Custom functionality (traffic commands)

RT provides an extra functionality beyond Terraform. This currently includes commands for attaching/detaching ELBs to/from Autoscaling Groups.

Why

We distinguish between two contexts/layers (application and slot). These are typically enough to build the whole infrastructure for each application and its slots.

Sometimes changes need to be done out of these contexts though - i.e. the state of a slot may change since slot may or may not be accepting traffic (i.e.
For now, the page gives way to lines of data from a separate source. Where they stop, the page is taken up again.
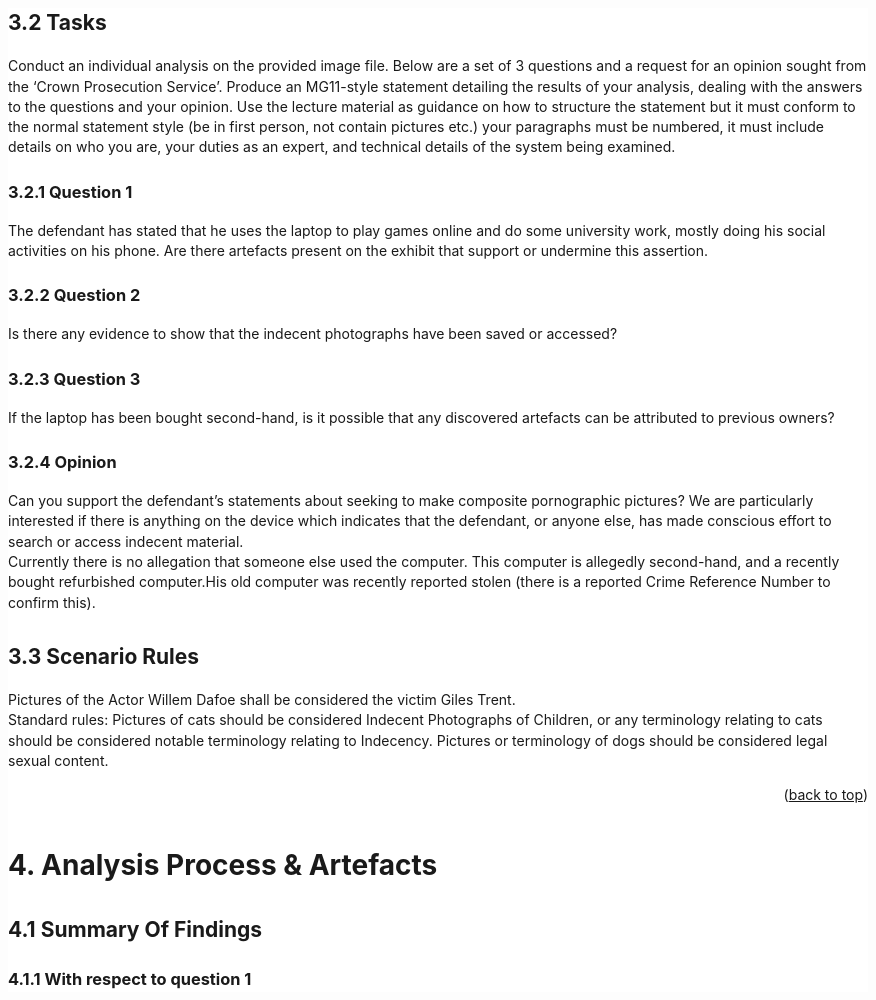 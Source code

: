 ## 3.2 Tasks

Conduct an individual analysis on the provided image file. Below are a set of 3 questions and a request for an opinion sought from the ‘Crown Prosecution Service’. Produce an MG11-style statement detailing the results of your analysis, dealing with the answers to the questions and your opinion. Use the lecture material as guidance on how to structure the statement but it must conform to the normal statement style (be in first person, not contain pictures etc.) your paragraphs must be numbered, it must include details on who you are, your duties as an expert, and technical details of the system being examined. 

### 3.2.1 Question 1

The defendant has stated that he uses the laptop to play games online and do some university work, mostly doing his social activities on his phone. Are there artefacts present on the exhibit that support or undermine this assertion.

### 3.2.2 Question 2

Is there any evidence to show that the indecent photographs have been saved or accessed?

### 3.2.3 Question 3

If the laptop has been bought second-hand, is it possible that any discovered artefacts can be attributed to previous owners?

### 3.2.4 Opinion

Can you support the defendant’s statements about seeking to make composite pornographic pictures? We are particularly interested if there is anything on the device which indicates that the defendant, or anyone else, has made conscious effort to search or access indecent material.<br> 
Currently there is no allegation that someone else used the computer. This computer is allegedly second-hand, and a recently bought refurbished computer.His old computer was recently reported stolen (there is a reported Crime Reference Number to confirm this).

## 3.3 Scenario Rules

Pictures of the Actor Willem Dafoe shall be considered the victim Giles Trent.<br>
Standard rules: Pictures of cats should be considered Indecent Photographs of Children, or any terminology relating to cats should be considered notable terminology relating to Indecency. Pictures or terminology of dogs should be considered legal sexual content.


<p align="right">(<a href="#top">back to top</a>)</p>




# 4. Analysis Process & Artefacts

## 4.1 Summary Of Findings

### 4.1.1 With respect to question 1
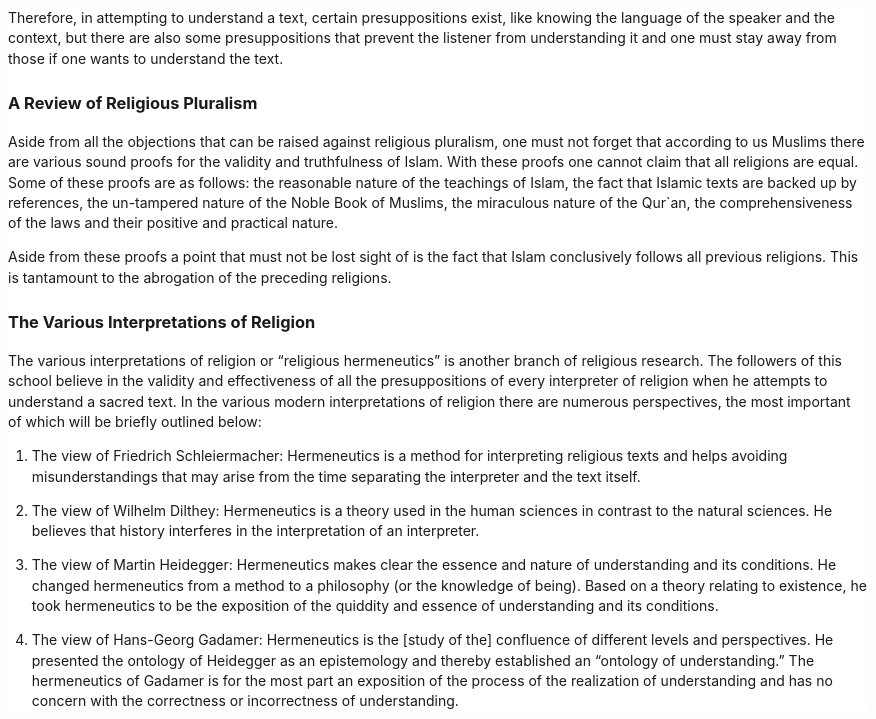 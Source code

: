 Therefore, in attempting to understand a text, certain presuppositions
exist, like knowing the language of the speaker and the context, but
there are also some presuppositions that prevent the listener from
understanding it and one must stay away from those if one wants to
understand the text.

### A Review of Religious Pluralism

Aside from all the objections that can be raised against religious
pluralism, one must not forget that according to us Muslims there are
various sound proofs for the validity and truthfulness of Islam. With
these proofs one cannot claim that all religions are equal. Some of
these proofs are as follows: the reasonable nature of the teachings of
Islam, the fact that Islamic texts are backed up by references, the
un-tampered nature of the Noble Book of Muslims, the miraculous nature
of the Qur\`an, the comprehensiveness of the laws and their positive and
practical nature.

Aside from these proofs a point that must not be lost sight of is the
fact that Islam conclusively follows all previous religions. This is
tantamount to the abrogation of the preceding religions.

### The Various Interpretations of Religion

The various interpretations of religion or “religious hermeneutics” is
another branch of religious research. The followers of this school
believe in the validity and effectiveness of all the presuppositions of
every interpreter of religion when he attempts to understand a sacred
text. In the various modern interpretations of religion there are
numerous perspectives, the most important of which will be briefly
outlined below:

1. The view of Friedrich Schleiermacher: Hermeneutics is a method for
interpreting religious texts and helps avoiding misunderstandings that
may arise from the time separating the interpreter and the text itself.

2. The view of Wilhelm Dilthey: Hermeneutics is a theory used in the
human sciences in contrast to the natural sciences. He believes that
history interferes in the interpretation of an interpreter.

3. The view of Martin Heidegger: Hermeneutics makes clear the essence
and nature of understanding and its conditions. He changed hermeneutics
from a method to a philosophy (or the knowledge of being). Based on a
theory relating to existence, he took hermeneutics to be the exposition
of the quiddity and essence of understanding and its conditions.

4. The view of Hans-Georg Gadamer: Hermeneutics is the [study of the]
confluence of different levels and perspectives. He presented the
ontology of Heidegger as an epistemology and thereby established an
“ontology of understanding.” The hermeneutics of Gadamer is for the most
part an exposition of the process of the realization of understanding
and has no concern with the correctness or incorrectness of
understanding.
ELB may or may not be attached to the ASG).

Outcomes

  • RT allows users to perform certain actions on top of the infrastructure that was built via Terraform
  • Such actions typically don't conflict with Terraform's state thanks to lifecycle's ignore_updates flag.
  • If a user wants to be able to perform changes beyond what Terraform has built, the HCL templates need to follow certain conventions and may need to define lifecycle.ignore_updates for certain resources.

Risks

  • Since most of the AWS functionality is handled by Terraform and treated as implementation details these custom functions re-introduce some problems:
    • AWS region handling
    • AWS API credentials handling
    • identification/discovery of resources built by Terraform
    • AWS API throttling

to be moved under "RT expectations" per https://trello.com/c/KCM4pgza/85-allow-infra-code-to-be-in-any-repository

Versioning of apps/configs

Applications in the Release Tool are bicameral as we distinguish between the "infra" and "slot" configuration details.

Concepts

Infra configuration describes resources whose lifecycle match that of the whole application. There is a single "infra configuration" for each app and changes are incremental - they can be modified and updated like a normal Terraform configuration.

Slot configuration describes resources whose lifecycle match that of a single application slot. There will be multiple slot configurations for a single app. Each slot represent a repository snapshot, so slot changes are immutable - slots may only be created or destroyed.